I gathered up the scattered pages, tapped them together and slipped the contracts back into the envelope Jud had given me. I stared for a long time at the LynxE logo in the upper left-hand corner of the envelope, pondering my next move. Then I took a deep breath, dug my iPhone out of my bag, found Jud’s number under ‘Recents’ and punched it in.
Jud answered on the second ring. ‘Hannah! You got me on the Washington beltway. What’s the good word?’
I didn’t realize I’d been holding my breath until I let it out slowly and said, ‘I’ve just met with my attorney and much as I’d really like to do the show, I’ve got to say no.’
Jud didn’t answer, and I thought we might have lost the connection. ‘Jud?’
‘I’m here, just trying to stay alive while some idiot is changing lanes. Asshole! OK, I can talk now.’
‘I’m really sorry, Jud, but in the cold light of day, I realized I was being seduced by the fifteen thousand dollars, my romantic nature and some pretty amazing cleavage.’
A few seconds went by before Jud replied. ‘Look, what would it take to get you to say yes?’
I thought for a moment. ‘It’s not about the money.’
‘Try me.’
An idea sprang to mind, an idea so outrageous even I was amazed at my audacity. It was an offer I figured Jud would have to refuse. ‘A seventy-five-thousand-dollar donation to Komen for the Cure,’ I said, naming my favorite charity, ‘earmarked for breast cancer research.’
On the other end of the line I heard a truck rumble past Jud’s car, the impatient toot-toot of a horn. ‘OK.’
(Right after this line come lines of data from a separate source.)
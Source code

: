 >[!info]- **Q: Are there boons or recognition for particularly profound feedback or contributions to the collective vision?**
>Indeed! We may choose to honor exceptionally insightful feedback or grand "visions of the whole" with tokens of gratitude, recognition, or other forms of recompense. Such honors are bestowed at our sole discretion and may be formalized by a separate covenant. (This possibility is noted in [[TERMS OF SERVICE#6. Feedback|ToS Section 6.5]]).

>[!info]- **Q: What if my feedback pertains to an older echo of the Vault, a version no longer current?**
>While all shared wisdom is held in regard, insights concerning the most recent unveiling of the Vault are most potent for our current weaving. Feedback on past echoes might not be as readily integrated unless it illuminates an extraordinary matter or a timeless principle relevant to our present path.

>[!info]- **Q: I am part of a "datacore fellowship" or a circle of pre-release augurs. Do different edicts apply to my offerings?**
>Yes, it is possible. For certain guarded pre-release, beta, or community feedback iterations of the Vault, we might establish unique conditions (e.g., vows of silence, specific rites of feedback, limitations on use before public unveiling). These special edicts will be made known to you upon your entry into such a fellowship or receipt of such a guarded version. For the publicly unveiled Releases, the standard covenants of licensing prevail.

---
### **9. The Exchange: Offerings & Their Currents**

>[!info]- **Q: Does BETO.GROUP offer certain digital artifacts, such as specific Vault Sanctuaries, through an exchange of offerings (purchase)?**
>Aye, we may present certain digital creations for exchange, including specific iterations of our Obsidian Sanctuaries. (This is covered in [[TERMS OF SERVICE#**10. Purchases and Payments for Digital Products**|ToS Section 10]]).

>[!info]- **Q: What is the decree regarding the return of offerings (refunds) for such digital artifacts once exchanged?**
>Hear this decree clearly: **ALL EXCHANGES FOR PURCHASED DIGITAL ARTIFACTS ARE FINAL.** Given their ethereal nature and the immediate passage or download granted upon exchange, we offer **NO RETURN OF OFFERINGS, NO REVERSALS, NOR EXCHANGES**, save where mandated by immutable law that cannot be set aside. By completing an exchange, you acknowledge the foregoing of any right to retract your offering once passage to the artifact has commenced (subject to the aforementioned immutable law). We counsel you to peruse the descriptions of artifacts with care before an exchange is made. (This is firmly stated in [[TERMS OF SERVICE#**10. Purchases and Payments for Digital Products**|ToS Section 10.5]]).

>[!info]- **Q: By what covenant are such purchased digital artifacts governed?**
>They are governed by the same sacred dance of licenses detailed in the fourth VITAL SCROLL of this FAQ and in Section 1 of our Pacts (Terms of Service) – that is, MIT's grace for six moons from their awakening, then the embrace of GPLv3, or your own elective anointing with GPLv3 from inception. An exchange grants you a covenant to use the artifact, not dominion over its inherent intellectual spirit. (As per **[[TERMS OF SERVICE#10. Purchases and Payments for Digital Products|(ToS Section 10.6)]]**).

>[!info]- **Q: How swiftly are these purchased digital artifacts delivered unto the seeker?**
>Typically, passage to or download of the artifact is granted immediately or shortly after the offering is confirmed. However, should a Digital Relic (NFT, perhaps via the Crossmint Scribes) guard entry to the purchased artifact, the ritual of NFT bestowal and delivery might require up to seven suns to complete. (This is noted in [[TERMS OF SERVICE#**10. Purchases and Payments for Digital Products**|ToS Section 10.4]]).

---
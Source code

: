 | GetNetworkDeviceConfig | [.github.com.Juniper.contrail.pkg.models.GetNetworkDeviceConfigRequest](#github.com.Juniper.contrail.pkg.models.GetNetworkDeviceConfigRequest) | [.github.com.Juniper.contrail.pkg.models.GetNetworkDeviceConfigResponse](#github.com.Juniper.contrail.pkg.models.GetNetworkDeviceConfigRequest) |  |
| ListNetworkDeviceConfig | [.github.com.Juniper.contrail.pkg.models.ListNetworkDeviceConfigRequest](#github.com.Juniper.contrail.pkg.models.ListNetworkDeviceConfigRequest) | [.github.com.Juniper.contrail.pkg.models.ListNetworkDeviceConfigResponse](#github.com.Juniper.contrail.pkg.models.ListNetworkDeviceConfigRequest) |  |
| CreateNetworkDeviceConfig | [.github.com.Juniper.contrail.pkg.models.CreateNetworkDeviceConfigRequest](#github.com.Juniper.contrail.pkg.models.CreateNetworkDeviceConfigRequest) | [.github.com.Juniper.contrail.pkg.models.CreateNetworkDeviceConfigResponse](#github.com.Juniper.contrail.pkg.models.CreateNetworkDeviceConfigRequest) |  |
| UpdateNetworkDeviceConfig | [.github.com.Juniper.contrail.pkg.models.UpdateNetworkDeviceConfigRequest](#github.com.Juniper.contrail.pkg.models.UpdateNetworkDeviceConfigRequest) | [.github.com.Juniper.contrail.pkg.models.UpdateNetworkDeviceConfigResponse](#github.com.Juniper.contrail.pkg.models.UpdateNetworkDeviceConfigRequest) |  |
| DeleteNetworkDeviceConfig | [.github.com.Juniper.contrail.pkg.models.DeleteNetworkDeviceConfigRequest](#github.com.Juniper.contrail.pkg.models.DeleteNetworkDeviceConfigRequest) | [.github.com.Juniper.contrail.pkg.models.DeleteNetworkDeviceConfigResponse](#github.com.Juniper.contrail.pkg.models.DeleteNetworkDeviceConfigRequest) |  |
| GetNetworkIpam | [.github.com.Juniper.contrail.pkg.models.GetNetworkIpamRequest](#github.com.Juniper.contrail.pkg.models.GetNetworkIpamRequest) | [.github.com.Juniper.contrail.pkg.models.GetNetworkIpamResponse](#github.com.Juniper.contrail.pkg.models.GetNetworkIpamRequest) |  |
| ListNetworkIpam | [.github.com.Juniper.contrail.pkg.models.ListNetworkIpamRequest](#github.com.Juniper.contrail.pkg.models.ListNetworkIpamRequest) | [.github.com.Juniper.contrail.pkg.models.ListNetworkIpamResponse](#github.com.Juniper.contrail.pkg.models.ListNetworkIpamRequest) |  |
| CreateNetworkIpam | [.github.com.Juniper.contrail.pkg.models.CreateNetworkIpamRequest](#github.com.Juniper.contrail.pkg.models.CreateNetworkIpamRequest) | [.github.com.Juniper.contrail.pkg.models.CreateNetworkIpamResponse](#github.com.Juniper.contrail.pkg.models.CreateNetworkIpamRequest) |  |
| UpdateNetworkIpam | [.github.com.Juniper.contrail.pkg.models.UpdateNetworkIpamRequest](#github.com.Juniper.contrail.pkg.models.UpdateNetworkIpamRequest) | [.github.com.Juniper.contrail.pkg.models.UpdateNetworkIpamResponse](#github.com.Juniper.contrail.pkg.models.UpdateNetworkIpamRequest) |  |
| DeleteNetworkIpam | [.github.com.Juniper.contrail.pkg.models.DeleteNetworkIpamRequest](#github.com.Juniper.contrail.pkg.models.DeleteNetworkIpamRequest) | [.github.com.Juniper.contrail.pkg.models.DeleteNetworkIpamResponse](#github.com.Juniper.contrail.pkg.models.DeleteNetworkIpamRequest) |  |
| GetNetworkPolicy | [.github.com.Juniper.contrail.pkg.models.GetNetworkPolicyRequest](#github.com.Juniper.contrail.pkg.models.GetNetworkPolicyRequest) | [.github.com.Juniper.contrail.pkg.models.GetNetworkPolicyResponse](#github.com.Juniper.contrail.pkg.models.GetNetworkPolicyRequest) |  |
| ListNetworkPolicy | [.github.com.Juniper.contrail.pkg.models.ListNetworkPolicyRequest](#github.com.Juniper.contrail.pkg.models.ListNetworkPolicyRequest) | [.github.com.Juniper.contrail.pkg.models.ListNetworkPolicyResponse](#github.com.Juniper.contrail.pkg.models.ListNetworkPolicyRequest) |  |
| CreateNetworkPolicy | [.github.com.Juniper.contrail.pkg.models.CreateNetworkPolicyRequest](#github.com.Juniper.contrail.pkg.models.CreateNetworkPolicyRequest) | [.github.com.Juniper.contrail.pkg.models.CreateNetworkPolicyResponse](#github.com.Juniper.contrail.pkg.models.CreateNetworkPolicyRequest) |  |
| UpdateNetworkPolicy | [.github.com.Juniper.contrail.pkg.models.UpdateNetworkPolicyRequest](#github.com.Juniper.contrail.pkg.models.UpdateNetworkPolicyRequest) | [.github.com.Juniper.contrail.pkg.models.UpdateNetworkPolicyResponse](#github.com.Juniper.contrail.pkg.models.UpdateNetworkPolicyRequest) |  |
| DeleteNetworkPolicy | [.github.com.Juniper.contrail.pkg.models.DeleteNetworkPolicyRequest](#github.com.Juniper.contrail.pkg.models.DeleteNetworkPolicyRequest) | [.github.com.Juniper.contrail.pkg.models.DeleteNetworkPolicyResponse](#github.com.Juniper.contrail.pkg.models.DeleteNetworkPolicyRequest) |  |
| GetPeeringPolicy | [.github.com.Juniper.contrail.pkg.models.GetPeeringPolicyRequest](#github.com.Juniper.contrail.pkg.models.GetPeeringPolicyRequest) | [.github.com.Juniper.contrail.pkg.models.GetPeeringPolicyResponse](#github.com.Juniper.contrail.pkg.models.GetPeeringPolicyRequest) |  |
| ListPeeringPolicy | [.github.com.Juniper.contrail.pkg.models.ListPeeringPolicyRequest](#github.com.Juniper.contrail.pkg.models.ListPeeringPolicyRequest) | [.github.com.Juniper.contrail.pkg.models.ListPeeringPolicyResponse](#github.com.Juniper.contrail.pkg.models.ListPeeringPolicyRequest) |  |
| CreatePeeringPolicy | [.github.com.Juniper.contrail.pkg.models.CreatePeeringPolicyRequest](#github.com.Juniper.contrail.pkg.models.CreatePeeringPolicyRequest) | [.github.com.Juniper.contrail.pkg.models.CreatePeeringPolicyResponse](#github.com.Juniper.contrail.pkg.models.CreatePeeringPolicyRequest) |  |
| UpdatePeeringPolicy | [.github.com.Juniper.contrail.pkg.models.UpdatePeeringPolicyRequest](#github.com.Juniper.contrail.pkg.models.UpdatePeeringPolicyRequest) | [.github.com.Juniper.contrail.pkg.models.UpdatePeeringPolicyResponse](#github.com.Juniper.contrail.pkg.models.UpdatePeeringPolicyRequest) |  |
I sucked in air. ‘You will? Guaranteed?’
‘Yes. One of the sponsors might have a coronary, but don’t worry, I’ll sort it out.’
‘Written into my contract?’
‘Of course. Have your attorney contact me ASAP. We’ll make it happen.’
Hoist on your own petard, Hannah. Now it’s time to fish or cut bait. I took a deep breath. ‘Then I’ll do it,’ I told him.
His ‘thanks’ came at the end of a long sigh of relief. ‘You won’t be sorry, Hannah. I promise.’
After arranging an overnight delivery of a packet of materials about the program and a schedule of the training sessions I’d be attending at the orientation in Colonial Williamsburg, Jud bid me a grateful goodbye.
Now I was back at square one, sitting in my brother-in-law’s comfortable office, wondering what Paul would have to say when I told him what I’d just promised to do. After the steak dinner I planned to prepare for him, of course, accompanied by a fine red wine.
Because if I couldn’t persuade Paul to sign that stupid Immediate Family Release, no matter what commitment I’d made to Jud, I figured I was pretty well screwed.